# How do you solve the initial-value problem y'=sinx/siny where y(0)=π/4?

Mar 14, 2015

You can separate yuor variables $x$ and $y$ and integrate:

Mar 14, 2015

The answer is: $y = \arccos \left(\cos x - 1 + \frac{\sqrt{2}}{2}\right)$.
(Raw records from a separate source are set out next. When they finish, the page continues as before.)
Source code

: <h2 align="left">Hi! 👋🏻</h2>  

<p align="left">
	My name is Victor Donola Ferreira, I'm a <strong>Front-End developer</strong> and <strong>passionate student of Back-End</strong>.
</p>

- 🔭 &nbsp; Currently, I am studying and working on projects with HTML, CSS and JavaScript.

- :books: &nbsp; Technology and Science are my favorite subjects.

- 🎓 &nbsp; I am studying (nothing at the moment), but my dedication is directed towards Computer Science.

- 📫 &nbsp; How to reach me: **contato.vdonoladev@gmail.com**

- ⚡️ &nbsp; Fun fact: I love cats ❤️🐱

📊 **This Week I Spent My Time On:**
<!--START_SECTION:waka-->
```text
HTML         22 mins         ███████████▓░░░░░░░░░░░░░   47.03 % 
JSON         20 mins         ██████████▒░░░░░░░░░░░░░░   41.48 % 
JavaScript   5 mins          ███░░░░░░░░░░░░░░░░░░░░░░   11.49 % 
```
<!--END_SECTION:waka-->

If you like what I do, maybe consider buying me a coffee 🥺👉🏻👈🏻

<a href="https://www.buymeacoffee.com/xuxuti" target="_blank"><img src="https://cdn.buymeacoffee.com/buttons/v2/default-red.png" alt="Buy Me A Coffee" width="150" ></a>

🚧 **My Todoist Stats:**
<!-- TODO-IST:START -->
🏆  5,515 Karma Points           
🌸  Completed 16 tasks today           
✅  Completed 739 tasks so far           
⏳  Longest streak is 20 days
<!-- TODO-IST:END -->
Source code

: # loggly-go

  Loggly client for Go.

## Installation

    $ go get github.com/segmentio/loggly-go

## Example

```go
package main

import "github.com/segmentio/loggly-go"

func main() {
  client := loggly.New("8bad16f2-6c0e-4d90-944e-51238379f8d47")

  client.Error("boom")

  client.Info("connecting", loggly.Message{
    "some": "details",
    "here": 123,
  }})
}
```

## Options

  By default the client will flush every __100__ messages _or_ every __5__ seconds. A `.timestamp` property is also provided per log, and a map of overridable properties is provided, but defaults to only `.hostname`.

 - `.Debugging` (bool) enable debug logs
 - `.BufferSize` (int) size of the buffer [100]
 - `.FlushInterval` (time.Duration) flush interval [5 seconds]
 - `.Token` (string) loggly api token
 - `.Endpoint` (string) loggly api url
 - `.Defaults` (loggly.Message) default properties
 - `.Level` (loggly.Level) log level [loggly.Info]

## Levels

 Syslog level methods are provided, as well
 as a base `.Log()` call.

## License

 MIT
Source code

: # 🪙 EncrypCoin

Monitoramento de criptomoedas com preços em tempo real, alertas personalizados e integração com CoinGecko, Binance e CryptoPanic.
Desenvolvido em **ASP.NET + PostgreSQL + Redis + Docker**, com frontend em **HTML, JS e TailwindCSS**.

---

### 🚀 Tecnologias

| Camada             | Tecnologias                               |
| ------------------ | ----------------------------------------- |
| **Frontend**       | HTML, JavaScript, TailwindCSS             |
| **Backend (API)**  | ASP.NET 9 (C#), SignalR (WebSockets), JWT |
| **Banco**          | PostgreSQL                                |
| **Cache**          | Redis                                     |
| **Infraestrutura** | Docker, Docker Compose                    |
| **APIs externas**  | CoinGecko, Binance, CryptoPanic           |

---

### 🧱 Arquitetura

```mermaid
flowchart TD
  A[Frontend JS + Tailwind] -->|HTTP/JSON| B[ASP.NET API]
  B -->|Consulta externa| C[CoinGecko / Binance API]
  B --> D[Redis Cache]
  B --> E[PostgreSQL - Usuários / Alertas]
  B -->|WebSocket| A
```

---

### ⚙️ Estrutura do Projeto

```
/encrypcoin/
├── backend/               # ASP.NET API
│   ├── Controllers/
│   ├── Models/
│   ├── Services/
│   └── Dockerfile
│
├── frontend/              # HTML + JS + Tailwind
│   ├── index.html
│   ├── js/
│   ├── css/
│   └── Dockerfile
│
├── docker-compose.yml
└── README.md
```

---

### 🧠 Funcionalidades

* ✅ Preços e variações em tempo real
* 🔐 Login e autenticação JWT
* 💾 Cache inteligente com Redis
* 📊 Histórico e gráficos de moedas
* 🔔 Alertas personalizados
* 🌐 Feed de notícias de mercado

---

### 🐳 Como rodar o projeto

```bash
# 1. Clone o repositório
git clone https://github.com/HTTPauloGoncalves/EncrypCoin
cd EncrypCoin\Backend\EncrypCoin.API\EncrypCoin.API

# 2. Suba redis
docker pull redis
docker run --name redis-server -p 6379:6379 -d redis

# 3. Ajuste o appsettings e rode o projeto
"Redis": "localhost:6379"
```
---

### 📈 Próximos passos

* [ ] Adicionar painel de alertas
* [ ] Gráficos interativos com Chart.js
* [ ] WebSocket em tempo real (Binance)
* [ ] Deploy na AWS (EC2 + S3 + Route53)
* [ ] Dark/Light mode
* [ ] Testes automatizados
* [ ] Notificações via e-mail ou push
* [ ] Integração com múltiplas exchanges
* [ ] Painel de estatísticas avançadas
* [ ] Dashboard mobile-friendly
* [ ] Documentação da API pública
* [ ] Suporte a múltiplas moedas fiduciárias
$y ' = \sin \frac{x}{\sin} y \Rightarrow \sin y \mathrm{dy} = \sin x \mathrm{dx} \Rightarrow \int \sin y \mathrm{dy} = \int \sin x \mathrm{dx} \Rightarrow$

$- \cos y = - \cos x + c$ and now let's find $c$;

$- \cos \left(\frac{\pi}{4}\right) = - \cos 0 + c \Rightarrow - \frac{\sqrt{2}}{2} = - 1 + c \Rightarrow$

$c = 1 - \frac{\sqrt{2}}{2}$.

The solution is:

$- \cos y = - \cos x + 1 - \frac{\sqrt{2}}{2} \Rightarrow \cos y = \cos x - 1 + \frac{\sqrt{2}}{2}$

$y = \arccos \left(\cos x - 1 + \frac{\sqrt{2}}{2}\right)$.